Please, I want Frontier (and Spirit) to survive. If they don’t, at least some of their passengers will start showing up on my flights
Frontier’s issues have nothing to do with a strategy and business model resilient enough to withstand economic volatility. Right, Barry? (Note the sarcastic tone).
So United decides if passengers fly United or Frontier based on United’s fares? Not so with Alaska because Alaska has a slightly better frequent flyer program. That shows how giving a little to the passenger can result is loyalty. Alaska’s Mileage Plan is not that great but it is among the best in the U.S. Only United’s Mileage Plus is competitive because it has some of the greatest Asia Pacific airline partners, like ANA, EVA Air, and Singapore, while Alaska has to do with JAL and, still small Starlux. (And Alaska has worthless British Airways, with it’s lousy fuel surcharges).
How positively ghetto recording while you’re in the inside of the LAV.
You mean to tell me Frontier is primarily doing turns now and is not turning a profit??? That’s basically speaking volumes on how the airline will do 2, 3 years from now. I would imagine many Frontier and Southwest passengers have begun to just switch over to Delta and United. There is not a ton of incentive to fly Southwest and Frontier
Barry Biffle is a fitting CEO for a dumpster fire of an airline like Frontier. Any normal CEO would have filmed that speech in an airline club (any club, just pay the daily entrance fee), filming it in the aircraft lav is positively disgusting.

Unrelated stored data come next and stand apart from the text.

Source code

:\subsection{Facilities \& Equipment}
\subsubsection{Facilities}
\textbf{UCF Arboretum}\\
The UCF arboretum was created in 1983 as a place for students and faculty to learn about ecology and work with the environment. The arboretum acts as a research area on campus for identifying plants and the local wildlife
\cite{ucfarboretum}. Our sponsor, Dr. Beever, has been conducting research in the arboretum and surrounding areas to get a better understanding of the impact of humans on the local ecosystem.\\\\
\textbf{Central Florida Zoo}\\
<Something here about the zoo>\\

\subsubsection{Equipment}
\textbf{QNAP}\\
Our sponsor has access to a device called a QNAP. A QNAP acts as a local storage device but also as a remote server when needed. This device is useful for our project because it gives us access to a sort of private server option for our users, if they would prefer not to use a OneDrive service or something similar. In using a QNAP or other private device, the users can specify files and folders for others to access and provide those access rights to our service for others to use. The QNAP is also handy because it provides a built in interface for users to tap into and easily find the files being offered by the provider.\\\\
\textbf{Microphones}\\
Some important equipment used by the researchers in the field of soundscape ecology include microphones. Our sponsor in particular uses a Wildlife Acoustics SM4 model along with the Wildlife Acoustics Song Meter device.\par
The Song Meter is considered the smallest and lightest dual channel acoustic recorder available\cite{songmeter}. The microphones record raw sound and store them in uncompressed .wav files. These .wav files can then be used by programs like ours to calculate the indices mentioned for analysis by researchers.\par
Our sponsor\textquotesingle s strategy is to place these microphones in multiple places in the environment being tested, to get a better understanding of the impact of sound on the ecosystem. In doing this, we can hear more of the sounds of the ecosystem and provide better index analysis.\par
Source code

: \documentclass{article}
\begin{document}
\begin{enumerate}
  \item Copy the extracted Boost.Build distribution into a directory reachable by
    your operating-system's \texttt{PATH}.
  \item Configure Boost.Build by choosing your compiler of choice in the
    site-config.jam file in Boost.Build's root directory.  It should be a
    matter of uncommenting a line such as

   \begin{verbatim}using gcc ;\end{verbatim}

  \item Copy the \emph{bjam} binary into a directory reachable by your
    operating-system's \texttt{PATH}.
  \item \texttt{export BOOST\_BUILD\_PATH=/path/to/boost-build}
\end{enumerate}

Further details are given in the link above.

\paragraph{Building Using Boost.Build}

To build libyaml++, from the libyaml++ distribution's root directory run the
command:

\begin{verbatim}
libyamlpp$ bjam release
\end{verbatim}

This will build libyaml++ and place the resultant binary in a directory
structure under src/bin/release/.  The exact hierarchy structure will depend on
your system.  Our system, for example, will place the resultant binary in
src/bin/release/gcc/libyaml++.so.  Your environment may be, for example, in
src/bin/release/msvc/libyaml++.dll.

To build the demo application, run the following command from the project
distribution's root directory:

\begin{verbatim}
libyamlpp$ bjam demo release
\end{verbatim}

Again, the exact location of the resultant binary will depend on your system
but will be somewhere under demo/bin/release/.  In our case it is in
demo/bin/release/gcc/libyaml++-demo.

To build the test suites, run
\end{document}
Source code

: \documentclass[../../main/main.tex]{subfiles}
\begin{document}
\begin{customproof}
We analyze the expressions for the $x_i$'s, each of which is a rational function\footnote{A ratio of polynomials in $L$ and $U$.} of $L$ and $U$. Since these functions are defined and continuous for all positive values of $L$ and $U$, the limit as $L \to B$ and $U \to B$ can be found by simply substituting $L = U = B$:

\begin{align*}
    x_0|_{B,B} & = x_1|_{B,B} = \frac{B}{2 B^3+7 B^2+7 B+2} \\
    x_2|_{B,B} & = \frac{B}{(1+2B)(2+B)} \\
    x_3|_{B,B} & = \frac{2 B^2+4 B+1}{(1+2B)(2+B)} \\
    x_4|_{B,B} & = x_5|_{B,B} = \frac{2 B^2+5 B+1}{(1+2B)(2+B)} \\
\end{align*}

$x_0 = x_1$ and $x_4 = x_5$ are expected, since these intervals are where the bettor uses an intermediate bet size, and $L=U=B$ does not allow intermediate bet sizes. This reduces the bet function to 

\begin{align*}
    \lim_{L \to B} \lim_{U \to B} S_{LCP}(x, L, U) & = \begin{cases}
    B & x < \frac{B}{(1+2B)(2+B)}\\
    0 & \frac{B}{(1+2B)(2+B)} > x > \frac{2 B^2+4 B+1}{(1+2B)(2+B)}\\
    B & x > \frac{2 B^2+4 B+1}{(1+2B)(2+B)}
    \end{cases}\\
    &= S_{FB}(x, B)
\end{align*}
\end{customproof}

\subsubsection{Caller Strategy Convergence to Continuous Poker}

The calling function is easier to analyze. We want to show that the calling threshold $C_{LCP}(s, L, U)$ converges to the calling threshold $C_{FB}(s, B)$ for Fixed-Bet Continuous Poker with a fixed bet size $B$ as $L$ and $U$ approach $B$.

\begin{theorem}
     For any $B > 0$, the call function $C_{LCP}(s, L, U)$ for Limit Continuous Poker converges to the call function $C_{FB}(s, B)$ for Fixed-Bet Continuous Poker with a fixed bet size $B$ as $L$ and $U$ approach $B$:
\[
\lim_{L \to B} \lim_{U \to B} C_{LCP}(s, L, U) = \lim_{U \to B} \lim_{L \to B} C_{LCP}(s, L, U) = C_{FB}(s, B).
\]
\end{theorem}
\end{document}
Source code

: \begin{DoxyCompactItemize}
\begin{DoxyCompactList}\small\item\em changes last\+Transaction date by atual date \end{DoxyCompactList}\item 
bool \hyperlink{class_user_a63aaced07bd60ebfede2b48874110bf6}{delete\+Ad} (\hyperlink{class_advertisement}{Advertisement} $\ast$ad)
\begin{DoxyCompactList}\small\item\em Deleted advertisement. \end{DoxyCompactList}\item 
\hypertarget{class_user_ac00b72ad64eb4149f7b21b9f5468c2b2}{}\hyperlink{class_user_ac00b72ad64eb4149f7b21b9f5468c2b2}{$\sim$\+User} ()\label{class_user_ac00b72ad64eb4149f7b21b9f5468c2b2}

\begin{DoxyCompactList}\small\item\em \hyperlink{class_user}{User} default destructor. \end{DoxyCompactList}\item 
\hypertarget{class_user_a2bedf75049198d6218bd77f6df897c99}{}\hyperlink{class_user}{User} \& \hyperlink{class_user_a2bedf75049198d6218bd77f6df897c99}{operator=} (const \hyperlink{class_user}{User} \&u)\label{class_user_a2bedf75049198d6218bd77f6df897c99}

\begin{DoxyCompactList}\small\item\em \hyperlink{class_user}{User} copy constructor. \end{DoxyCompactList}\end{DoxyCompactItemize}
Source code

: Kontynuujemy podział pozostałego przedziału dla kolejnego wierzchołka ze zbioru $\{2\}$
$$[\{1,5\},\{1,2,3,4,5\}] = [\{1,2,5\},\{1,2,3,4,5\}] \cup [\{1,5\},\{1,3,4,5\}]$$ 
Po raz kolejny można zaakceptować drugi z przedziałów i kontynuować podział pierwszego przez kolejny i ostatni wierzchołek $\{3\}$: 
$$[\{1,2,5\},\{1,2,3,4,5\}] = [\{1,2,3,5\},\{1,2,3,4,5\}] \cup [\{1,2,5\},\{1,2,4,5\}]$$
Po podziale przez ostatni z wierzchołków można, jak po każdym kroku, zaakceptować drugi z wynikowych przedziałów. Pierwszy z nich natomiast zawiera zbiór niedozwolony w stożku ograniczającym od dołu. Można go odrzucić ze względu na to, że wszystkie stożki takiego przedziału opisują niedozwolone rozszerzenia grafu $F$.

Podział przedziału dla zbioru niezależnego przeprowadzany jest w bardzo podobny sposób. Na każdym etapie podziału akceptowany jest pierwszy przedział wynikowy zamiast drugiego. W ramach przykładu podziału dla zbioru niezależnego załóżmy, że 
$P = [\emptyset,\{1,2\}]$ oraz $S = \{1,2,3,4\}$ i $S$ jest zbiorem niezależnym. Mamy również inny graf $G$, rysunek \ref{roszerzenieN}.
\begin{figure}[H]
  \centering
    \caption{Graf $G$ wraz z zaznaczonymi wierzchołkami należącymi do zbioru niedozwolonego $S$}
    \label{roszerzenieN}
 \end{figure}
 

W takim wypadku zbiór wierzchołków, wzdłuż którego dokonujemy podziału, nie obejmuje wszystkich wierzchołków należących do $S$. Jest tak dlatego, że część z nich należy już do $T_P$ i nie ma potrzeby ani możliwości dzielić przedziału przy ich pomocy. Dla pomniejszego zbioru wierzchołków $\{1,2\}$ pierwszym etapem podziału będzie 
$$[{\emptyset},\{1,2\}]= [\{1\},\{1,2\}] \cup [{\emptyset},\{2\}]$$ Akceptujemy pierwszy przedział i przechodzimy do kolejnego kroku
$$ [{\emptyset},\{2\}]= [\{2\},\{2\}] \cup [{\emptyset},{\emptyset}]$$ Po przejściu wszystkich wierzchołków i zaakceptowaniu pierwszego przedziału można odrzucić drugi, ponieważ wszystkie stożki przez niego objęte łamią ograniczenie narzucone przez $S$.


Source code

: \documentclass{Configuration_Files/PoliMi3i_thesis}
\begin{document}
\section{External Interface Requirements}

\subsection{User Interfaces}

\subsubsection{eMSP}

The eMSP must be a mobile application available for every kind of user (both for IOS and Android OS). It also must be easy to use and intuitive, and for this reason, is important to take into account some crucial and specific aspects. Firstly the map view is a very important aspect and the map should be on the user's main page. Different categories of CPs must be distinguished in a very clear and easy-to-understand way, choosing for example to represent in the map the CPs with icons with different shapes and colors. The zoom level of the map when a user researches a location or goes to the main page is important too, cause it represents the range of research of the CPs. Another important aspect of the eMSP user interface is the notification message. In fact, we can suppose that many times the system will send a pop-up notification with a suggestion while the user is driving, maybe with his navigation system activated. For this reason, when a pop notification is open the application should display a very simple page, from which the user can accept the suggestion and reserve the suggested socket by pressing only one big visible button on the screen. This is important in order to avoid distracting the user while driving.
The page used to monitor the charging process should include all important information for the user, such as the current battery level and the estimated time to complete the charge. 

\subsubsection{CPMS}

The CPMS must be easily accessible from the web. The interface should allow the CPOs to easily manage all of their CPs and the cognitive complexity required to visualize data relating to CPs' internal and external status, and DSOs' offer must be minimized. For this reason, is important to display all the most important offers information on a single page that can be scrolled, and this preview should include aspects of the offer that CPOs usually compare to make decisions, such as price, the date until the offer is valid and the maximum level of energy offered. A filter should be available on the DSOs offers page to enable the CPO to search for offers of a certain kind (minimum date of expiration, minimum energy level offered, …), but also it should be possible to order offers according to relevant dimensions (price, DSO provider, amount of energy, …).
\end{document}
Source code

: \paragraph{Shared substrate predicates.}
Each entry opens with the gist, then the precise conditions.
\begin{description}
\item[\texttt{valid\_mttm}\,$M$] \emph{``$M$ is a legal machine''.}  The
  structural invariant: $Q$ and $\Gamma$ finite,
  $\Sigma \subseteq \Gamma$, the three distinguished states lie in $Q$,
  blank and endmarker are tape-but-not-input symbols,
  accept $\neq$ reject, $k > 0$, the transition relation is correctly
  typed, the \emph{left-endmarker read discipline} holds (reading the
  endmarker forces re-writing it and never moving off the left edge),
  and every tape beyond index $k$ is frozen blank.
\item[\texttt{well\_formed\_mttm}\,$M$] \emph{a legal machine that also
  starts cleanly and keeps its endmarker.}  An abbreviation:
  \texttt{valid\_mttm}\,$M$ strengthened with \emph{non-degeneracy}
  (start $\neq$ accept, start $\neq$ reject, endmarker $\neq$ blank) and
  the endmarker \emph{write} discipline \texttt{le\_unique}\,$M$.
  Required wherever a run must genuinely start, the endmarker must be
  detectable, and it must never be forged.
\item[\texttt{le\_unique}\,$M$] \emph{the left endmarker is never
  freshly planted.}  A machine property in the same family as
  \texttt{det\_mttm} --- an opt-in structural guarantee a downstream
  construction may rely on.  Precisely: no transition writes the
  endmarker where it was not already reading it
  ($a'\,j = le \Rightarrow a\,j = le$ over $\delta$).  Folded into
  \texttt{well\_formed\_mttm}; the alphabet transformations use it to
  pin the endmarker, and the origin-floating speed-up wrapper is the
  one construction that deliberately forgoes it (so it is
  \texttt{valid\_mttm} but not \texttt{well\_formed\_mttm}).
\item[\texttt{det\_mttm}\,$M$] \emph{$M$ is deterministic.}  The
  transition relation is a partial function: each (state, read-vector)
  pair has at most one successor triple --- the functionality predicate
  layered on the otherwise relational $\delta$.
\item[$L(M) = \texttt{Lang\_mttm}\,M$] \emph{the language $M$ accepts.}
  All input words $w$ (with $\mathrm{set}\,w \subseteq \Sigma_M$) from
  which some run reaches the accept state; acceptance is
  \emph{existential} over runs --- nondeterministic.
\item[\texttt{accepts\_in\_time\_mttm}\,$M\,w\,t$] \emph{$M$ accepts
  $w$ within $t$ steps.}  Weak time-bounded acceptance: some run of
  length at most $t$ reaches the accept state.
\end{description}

I guess he really had to get that message out.
The reality is that ALL of the big 3 are adding enough capacity to limit ULCC and LCCs from thriving as they once did – and the entire industry is being driven by high costs that are incompatible w/ the LCC and ULCC models.
AA and DL execs are just not smart enough to talk about how much they will open their revenue management systems to take economy basic fares so they can eliminate ULCCs.
F9 and NK need to be allowed to merge this time. Whether NK would have ended up in BK if the two had merged before B6 butted into the deal is an open question. But NK is about as “cleaned up” as it can get and there is a place and a need for ULCCs in the US marketplace esp. as WN fares become less and less value-focused as they add fees to fares that previously had very few add ons.
@Tim Dunn “ I guess he really had to get that message out.”
I see what you did there. Heh, heh, heh…
“Barry Biffle” is a pseudonym. Change my mind….
I guess Frontier is really in the shitter!
Did he push one out since he was seated in the lav?